Firstly, this flood might spawn confusion and lower the overall perceived value of the Web among the public. Nothing is going to stick in the mind, simply because sites will get watered down in the public mind, and therefore, sites will find the going tough in order to differentiate themselves from each other. To state it simply, this will hurt repeat visitor value for everyone except the big dogs (the big Internet companies). I’m know I’m going to find it hard to remember what site I last visited, simply because there will be hundreds of extensions out there (and similar names). Since it will be so tough to weed through the morass of extensions (often with the same name, but different extension), surfers will soon find themselves even more dependent than ever on the search engines, and no guesses on who are the big winners here.

Secondly, this will lead to increased SEO competition many, many times more than what it is now, among websites and blogs. Many websites could pretty much fold up from the pressure. This sort of environment on the Web will make it more of an unforgiving jungle than what it already is. This could also spawn record level demand for blackhat SEO tactics due to the demanding environment, and phishing and trademark disputes on X number of domains will also increase manifold. How is this going to be for the average blogger or webmaster with limited resources? Let’s think ahead a little.

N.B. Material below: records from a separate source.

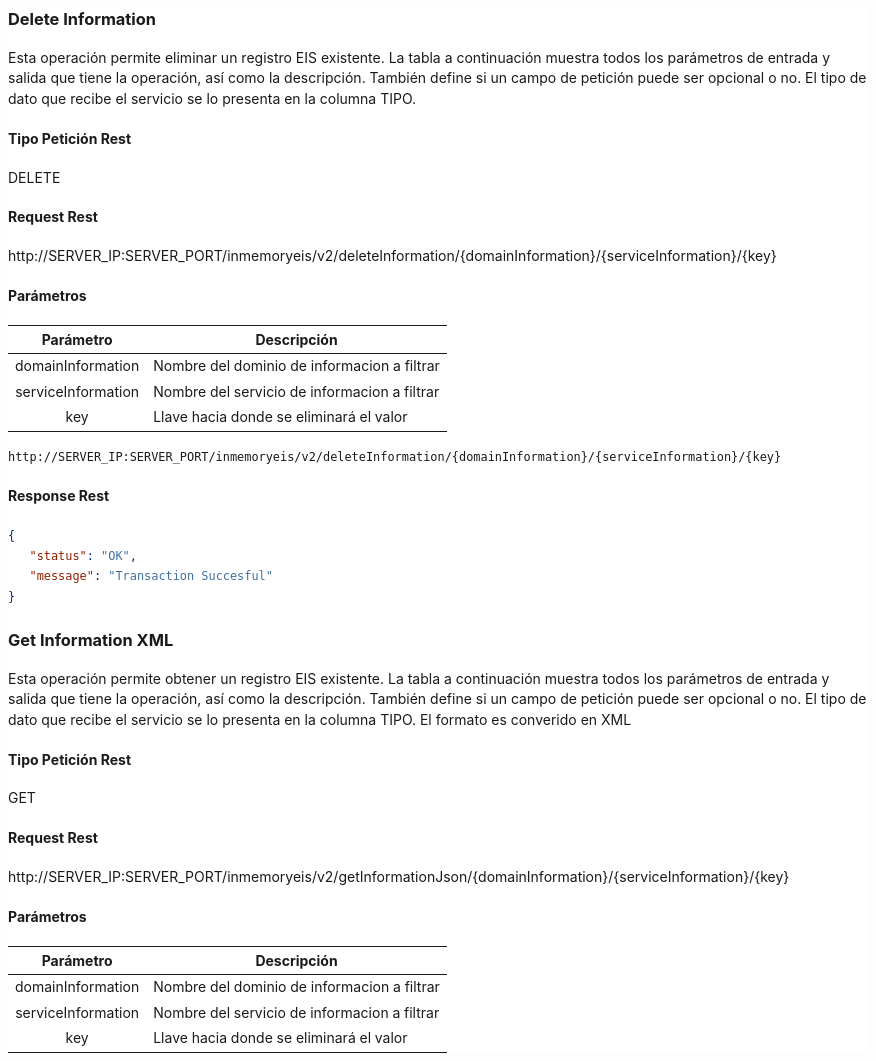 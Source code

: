 ### **Delete Information**
Esta operación permite eliminar un registro EIS existente. La tabla a continuación muestra todos los parámetros de entrada y salida que tiene la operación, así como la descripción. También define si un campo de petición puede ser opcional o no. El tipo de dato que recibe el servicio se lo presenta en la columna TIPO. 

#### **Tipo Petición Rest**
DELETE

#### **Request Rest**
​http://SERVER_IP:SERVER_PORT/inmemoryeis​/v2​/deleteInformation/{domainInformation}/{serviceInformation}/{key}

#### **Parámetros**
| Parámetro | Descripción |
|:---------:|-----------|
|domainInformation|Nombre del dominio de informacion a filtrar|
|serviceInformation|Nombre del servicio de informacion a filtrar|
|key|Llave hacia donde se eliminará el valor|

```sh
​http://SERVER_IP:SERVER_PORT/inmemoryeis​/v2​/deleteInformation/{domainInformation}/{serviceInformation}/{key}
```

#### **Response Rest**
```json
{
   "status": "OK",
   "message": "Transaction Succesful"
}
```

### **Get Information XML**
Esta operación permite obtener un registro EIS existente. La tabla a continuación muestra todos los parámetros de entrada y salida que tiene la operación, así como la descripción. También define si un campo de petición puede ser opcional o no. El tipo de dato que recibe el servicio se lo presenta en la columna TIPO. El formato es converido en XML

#### **Tipo Petición Rest**
GET

#### **Request Rest**
​http://SERVER_IP:SERVER_PORT/inmemoryeis​/v2​/getInformationJson/{domainInformation}/{serviceInformation}/{key}

#### **Parámetros**
| Parámetro | Descripción |
|:---------:|-----------|
|domainInformation|Nombre del dominio de informacion a filtrar|
|serviceInformation|Nombre del servicio de informacion a filtrar|
|key|Llave hacia donde se eliminará el valor|

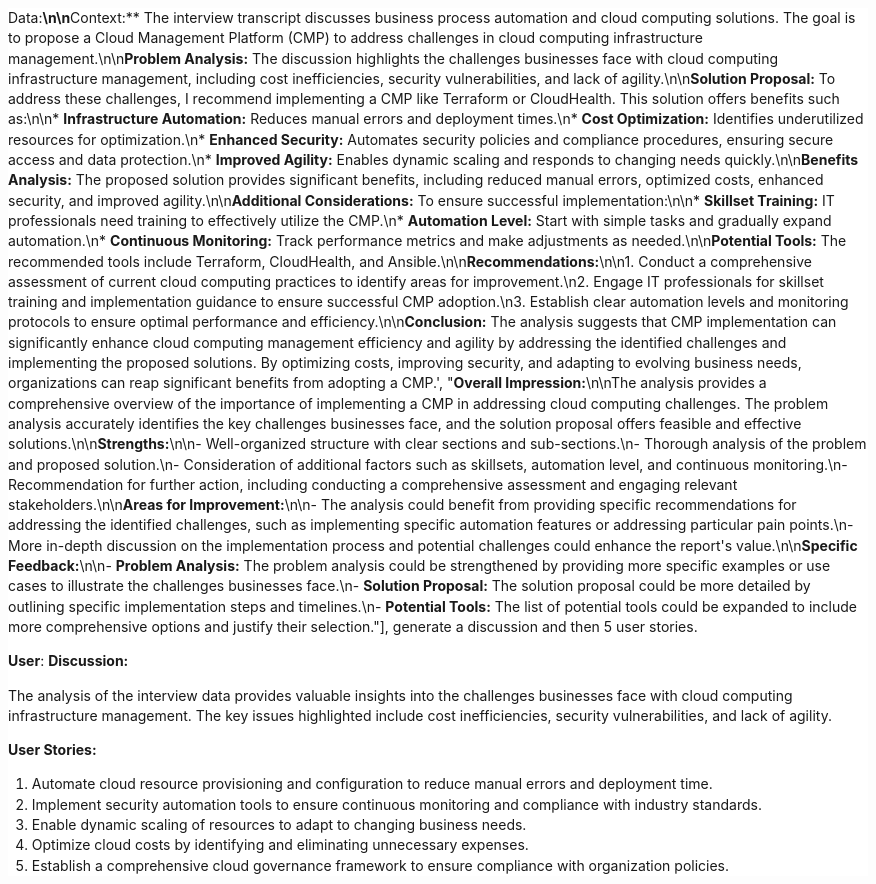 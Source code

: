 Data:**\n\n**Context:** The interview transcript discusses business process automation and cloud computing solutions. The goal is to propose a Cloud Management Platform (CMP) to address challenges in cloud computing infrastructure management.\n\n**Problem Analysis:** The discussion highlights the challenges businesses face with cloud computing infrastructure management, including cost inefficiencies, security vulnerabilities, and lack of agility.\n\n**Solution Proposal:** To address these challenges, I recommend implementing a CMP like Terraform or CloudHealth. This solution offers benefits such as:\n\n* **Infrastructure Automation:** Reduces manual errors and deployment times.\n* **Cost Optimization:** Identifies underutilized resources for optimization.\n* **Enhanced Security:** Automates security policies and compliance procedures, ensuring secure access and data protection.\n* **Improved Agility:** Enables dynamic scaling and responds to changing needs quickly.\n\n**Benefits Analysis:** The proposed solution provides significant benefits, including reduced manual errors, optimized costs, enhanced security, and improved agility.\n\n**Additional Considerations:** To ensure successful implementation:\n\n* **Skillset Training:** IT professionals need training to effectively utilize the CMP.\n* **Automation Level:** Start with simple tasks and gradually expand automation.\n* **Continuous Monitoring:** Track performance metrics and make adjustments as needed.\n\n**Potential Tools:** The recommended tools include Terraform, CloudHealth, and Ansible.\n\n**Recommendations:**\n\n1. Conduct a comprehensive assessment of current cloud computing practices to identify areas for improvement.\n2. Engage IT professionals for skillset training and implementation guidance to ensure successful CMP adoption.\n3. Establish clear automation levels and monitoring protocols to ensure optimal performance and efficiency.\n\n**Conclusion:** The analysis suggests that CMP implementation can significantly enhance cloud computing management efficiency and agility by addressing the identified challenges and implementing the proposed solutions. By optimizing costs, improving security, and adapting to evolving business needs, organizations can reap significant benefits from adopting a CMP.', "**Overall Impression:**\n\nThe analysis provides a comprehensive overview of the importance of implementing a CMP in addressing cloud computing challenges. The problem analysis accurately identifies the key challenges businesses face, and the solution proposal offers feasible and effective solutions.\n\n**Strengths:**\n\n- Well-organized structure with clear sections and sub-sections.\n- Thorough analysis of the problem and proposed solution.\n- Consideration of additional factors such as skillsets, automation level, and continuous monitoring.\n- Recommendation for further action, including conducting a comprehensive assessment and engaging relevant stakeholders.\n\n**Areas for Improvement:**\n\n- The analysis could benefit from providing specific recommendations for addressing the identified challenges, such as implementing specific automation features or addressing particular pain points.\n- More in-depth discussion on the implementation process and potential challenges could enhance the report's value.\n\n**Specific Feedback:**\n\n- **Problem Analysis:** The problem analysis could be strengthened by providing more specific examples or use cases to illustrate the challenges businesses face.\n- **Solution Proposal:** The solution proposal could be more detailed by outlining specific implementation steps and timelines.\n- **Potential Tools:** The list of potential tools could be expanded to include more comprehensive options and justify their selection."], generate a discussion and then 5 user stories.

**User**: **Discussion:**

The analysis of the interview data provides valuable insights into the challenges businesses face with cloud computing infrastructure management. The key issues highlighted include cost inefficiencies, security vulnerabilities, and lack of agility.

**User Stories:**

1. Automate cloud resource provisioning and configuration to reduce manual errors and deployment time.
2. Implement security automation tools to ensure continuous monitoring and compliance with industry standards.
3. Enable dynamic scaling of resources to adapt to changing business needs.
4. Optimize cloud costs by identifying and eliminating unnecessary expenses.
5. Establish a comprehensive cloud governance framework to ensure compliance with organization policies.
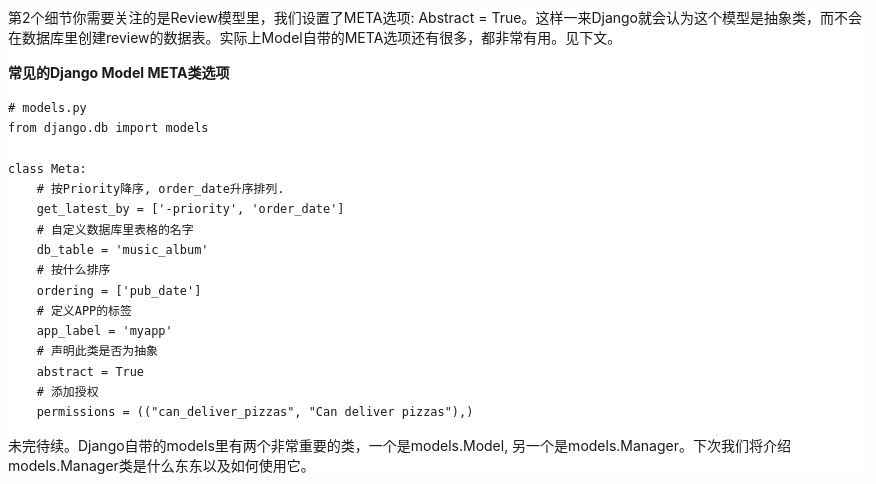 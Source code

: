 

第2个细节你需要关注的是Review模型里，我们设置了META选项: Abstract = True。这样一来Django就会认为这个模型是抽象类，而不会在数据库里创建review的数据表。实际上Model自带的META选项还有很多，都非常有用。见下文。



**常见的Django Model META类选项**



```
# models.py
from django.db import models

class Meta:
    # 按Priority降序, order_date升序排列.
    get_latest_by = ['-priority', 'order_date']
    # 自定义数据库里表格的名字
    db_table = 'music_album'
    # 按什么排序
    ordering = ['pub_date']
    # 定义APP的标签
    app_label = 'myapp'
    # 声明此类是否为抽象
    abstract = True
    # 添加授权
    permissions = (("can_deliver_pizzas", "Can deliver pizzas"),)
```



未完待续。Django自带的models里有两个非常重要的类，一个是models.Model, 另一个是models.Manager。下次我们将介绍models.Manager类是什么东东以及如何使用它。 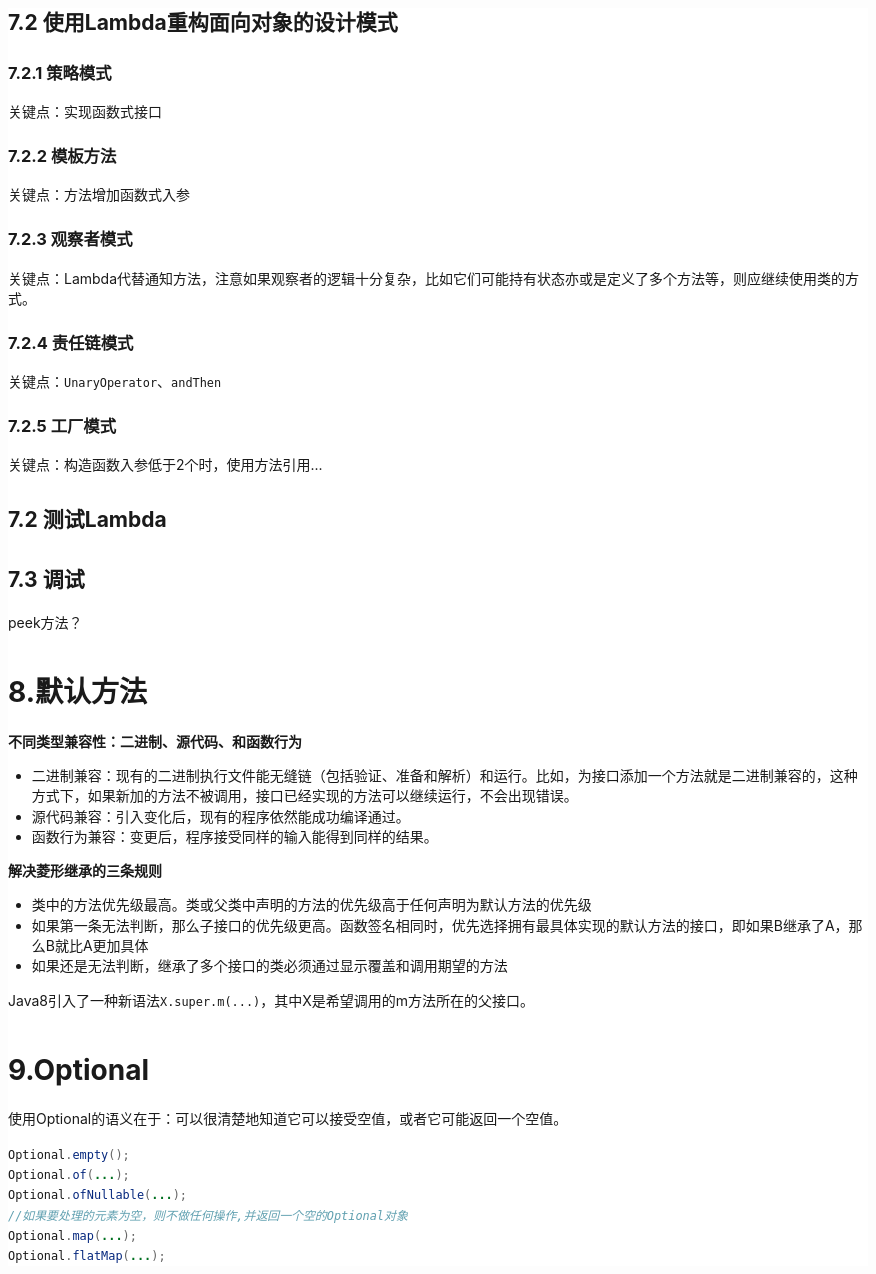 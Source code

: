 ## 7.2 使用Lambda重构面向对象的设计模式

### 7.2.1 策略模式

关键点：实现函数式接口

### 7.2.2 模板方法

关键点：方法增加函数式入参

### 7.2.3 观察者模式

关键点：Lambda代替通知方法，注意如果观察者的逻辑十分复杂，比如它们可能持有状态亦或是定义了多个方法等，则应继续使用类的方式。

### 7.2.4 责任链模式

关键点：`UnaryOperator`、`andThen`

### 7.2.5 工厂模式

关键点：构造函数入参低于2个时，使用方法引用...

## 7.2 测试Lambda

## 7.3 调试

peek方法？

# 8.默认方法

**不同类型兼容性：二进制、源代码、和函数行为**

- 二进制兼容：现有的二进制执行文件能无缝链（包括验证、准备和解析）和运行。比如，为接口添加一个方法就是二进制兼容的，这种方式下，如果新加的方法不被调用，接口已经实现的方法可以继续运行，不会出现错误。
- 源代码兼容：引入变化后，现有的程序依然能成功编译通过。
- 函数行为兼容：变更后，程序接受同样的输入能得到同样的结果。  

**解决菱形继承的三条规则**

- 类中的方法优先级最高。类或父类中声明的方法的优先级高于任何声明为默认方法的优先级
- 如果第一条无法判断，那么子接口的优先级更高。函数签名相同时，优先选择拥有最具体实现的默认方法的接口，即如果B继承了A，那么B就比A更加具体
- 如果还是无法判断，继承了多个接口的类必须通过显示覆盖和调用期望的方法

Java8引入了一种新语法`X.super.m(...)`，其中X是希望调用的m方法所在的父接口。

# 9.Optional

使用Optional的语义在于：可以很清楚地知道它可以接受空值，或者它可能返回一个空值。

```java
Optional.empty();
Optional.of(...);
Optional.ofNullable(...);
//如果要处理的元素为空，则不做任何操作,并返回一个空的Optional对象
Optional.map(...);
Optional.flatMap(...);

```
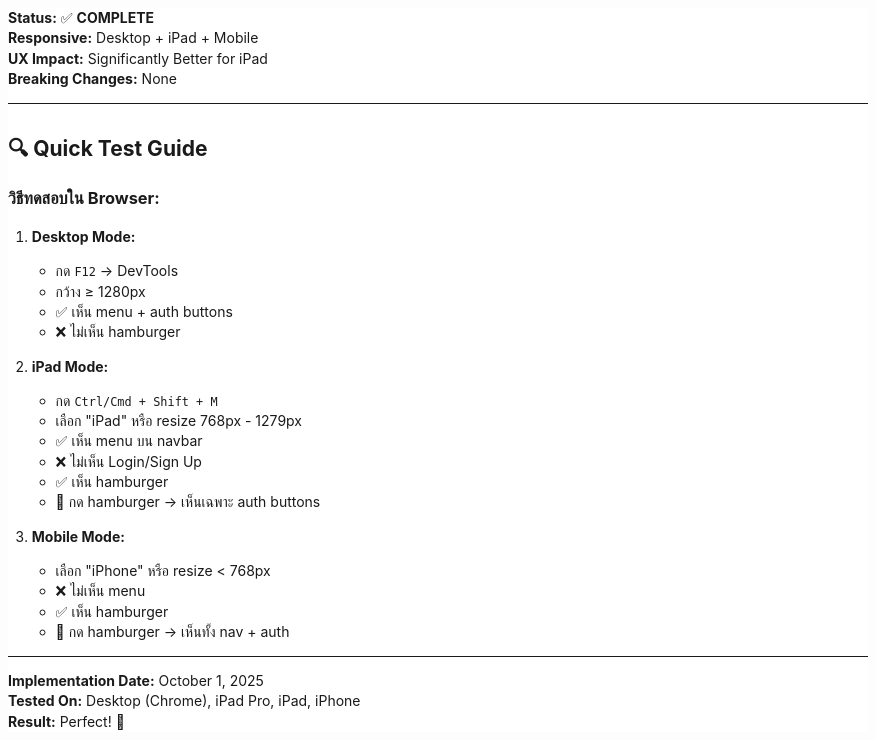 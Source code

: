 
**Status:** ✅ **COMPLETE**  
**Responsive:** Desktop + iPad + Mobile  
**UX Impact:** Significantly Better for iPad  
**Breaking Changes:** None

---

## 🔍 Quick Test Guide

### วิธีทดสอบใน Browser:

1. **Desktop Mode:**
   - กด `F12` → DevTools
   - กว้าง ≥ 1280px
   - ✅ เห็น menu + auth buttons
   - ❌ ไม่เห็น hamburger

2. **iPad Mode:**
   - กด `Ctrl/Cmd + Shift + M`
   - เลือก "iPad" หรือ resize 768px - 1279px
   - ✅ เห็น menu บน navbar
   - ❌ ไม่เห็น Login/Sign Up
   - ✅ เห็น hamburger
   - 🎯 กด hamburger → เห็นเฉพาะ auth buttons

3. **Mobile Mode:**
   - เลือก "iPhone" หรือ resize < 768px
   - ❌ ไม่เห็น menu
   - ✅ เห็น hamburger
   - 🎯 กด hamburger → เห็นทั้ง nav + auth

---

**Implementation Date:** October 1, 2025  
**Tested On:** Desktop (Chrome), iPad Pro, iPad, iPhone  
**Result:** Perfect! 🎉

Thirdly, mass influx of new extensions may well be the death knell for the domain industry. The only domains worth any value will be some super, duper, popular, generic names, and even then, their value may decline. I’m not sure if this will end up strengthening the .com extension or diluting it; only time will tell, but nonetheless it could spell the end for the domaining industry because when you have hundreds or even thousands of extensions – supply will greatly exceed demand, and you get lots of new “premiums” which turn out to be not so “premium” after all. Johnny has a rare name, but hey, so does Bob over there, albeit with a different extension. Oops…. Domaining won’t be a viable industry anymore if domain values drop like ripe figs, and there will be many domainers who sank lots of money in domains, unable to recover them. Will it turn out this way?

Right now, there are 20 gTLDs and under 250 ccTLDs in existence, and I think the Web is coping just fine. But the question is how the addition of hundreds or thousands of new extensions would do to the current state of affairs. Whatever the outcome of ICANN’s proposals, it only goes to underline the ever changing nature of the Internet. There are speculations we could even be surfing from paid channels five years from now! Once again, the Web keeps changing (and will continue to change). Brace yourselves for the ride ahead, guys.